-- What is required --
Every line of the entries below that carries the string "index" should be copied.
=-=-=
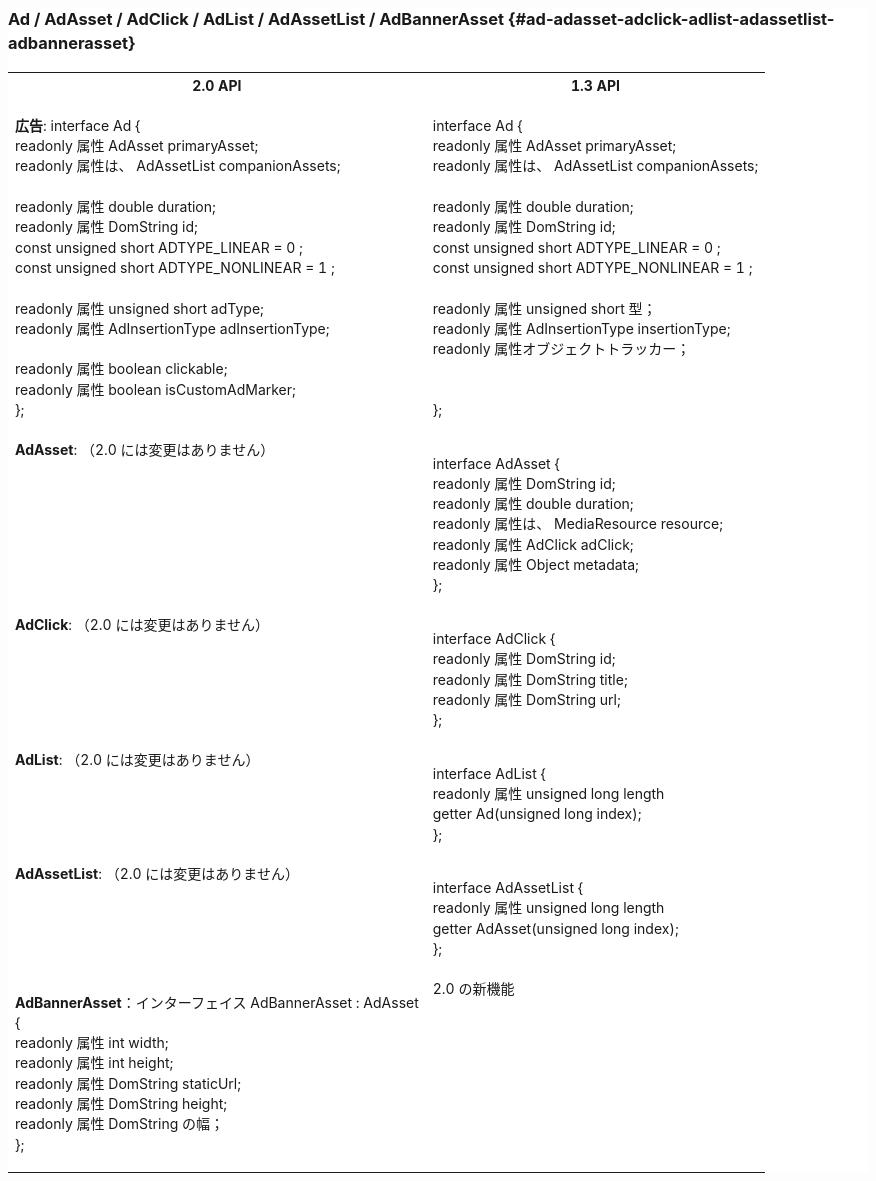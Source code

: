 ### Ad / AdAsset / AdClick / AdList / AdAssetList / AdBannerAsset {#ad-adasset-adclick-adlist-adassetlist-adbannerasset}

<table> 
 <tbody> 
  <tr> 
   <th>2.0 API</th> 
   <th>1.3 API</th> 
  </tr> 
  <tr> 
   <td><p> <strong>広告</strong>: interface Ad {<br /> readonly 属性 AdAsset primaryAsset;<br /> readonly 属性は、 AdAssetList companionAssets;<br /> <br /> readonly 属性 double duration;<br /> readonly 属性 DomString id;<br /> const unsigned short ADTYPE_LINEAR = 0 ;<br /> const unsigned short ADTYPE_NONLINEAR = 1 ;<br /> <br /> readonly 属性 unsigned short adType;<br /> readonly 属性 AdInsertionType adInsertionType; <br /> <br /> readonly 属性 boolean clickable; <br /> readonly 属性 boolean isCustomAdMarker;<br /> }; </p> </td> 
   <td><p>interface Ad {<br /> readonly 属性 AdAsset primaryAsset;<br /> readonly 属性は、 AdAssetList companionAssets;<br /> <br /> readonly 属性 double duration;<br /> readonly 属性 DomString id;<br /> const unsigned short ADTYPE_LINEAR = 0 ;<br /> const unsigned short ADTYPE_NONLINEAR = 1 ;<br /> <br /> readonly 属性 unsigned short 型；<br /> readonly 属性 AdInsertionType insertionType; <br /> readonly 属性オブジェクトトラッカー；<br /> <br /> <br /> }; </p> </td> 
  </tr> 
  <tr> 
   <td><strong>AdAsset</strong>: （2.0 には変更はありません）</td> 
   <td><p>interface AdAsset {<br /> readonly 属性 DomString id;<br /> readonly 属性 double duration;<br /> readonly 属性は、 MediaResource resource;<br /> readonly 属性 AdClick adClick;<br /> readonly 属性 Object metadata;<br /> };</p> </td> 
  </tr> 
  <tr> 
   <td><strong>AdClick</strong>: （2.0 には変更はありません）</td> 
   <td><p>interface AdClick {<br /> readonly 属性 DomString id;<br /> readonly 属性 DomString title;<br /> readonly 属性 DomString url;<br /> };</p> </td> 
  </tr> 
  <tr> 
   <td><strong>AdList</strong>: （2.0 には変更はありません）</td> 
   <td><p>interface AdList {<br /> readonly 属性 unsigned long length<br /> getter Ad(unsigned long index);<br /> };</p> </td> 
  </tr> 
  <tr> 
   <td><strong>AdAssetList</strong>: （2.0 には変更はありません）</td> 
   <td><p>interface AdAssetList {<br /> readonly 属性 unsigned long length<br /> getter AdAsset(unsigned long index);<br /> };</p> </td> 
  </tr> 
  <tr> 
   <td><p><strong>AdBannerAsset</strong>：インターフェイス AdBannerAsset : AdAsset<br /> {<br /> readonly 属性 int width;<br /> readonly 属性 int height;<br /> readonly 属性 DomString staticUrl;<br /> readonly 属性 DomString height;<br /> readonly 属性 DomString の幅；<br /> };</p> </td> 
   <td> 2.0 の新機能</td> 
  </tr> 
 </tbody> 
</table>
=-=-=
-- Reply to the exercise --
   <td><p>interface AdList {<br /> readonly 属性 unsigned long length<br /> getter Ad(unsigned long index);<br /> };</p> </td> 
   <td><p>interface AdAssetList {<br /> readonly 属性 unsigned long length<br /> getter AdAsset(unsigned long index);<br /> };</p> </td> 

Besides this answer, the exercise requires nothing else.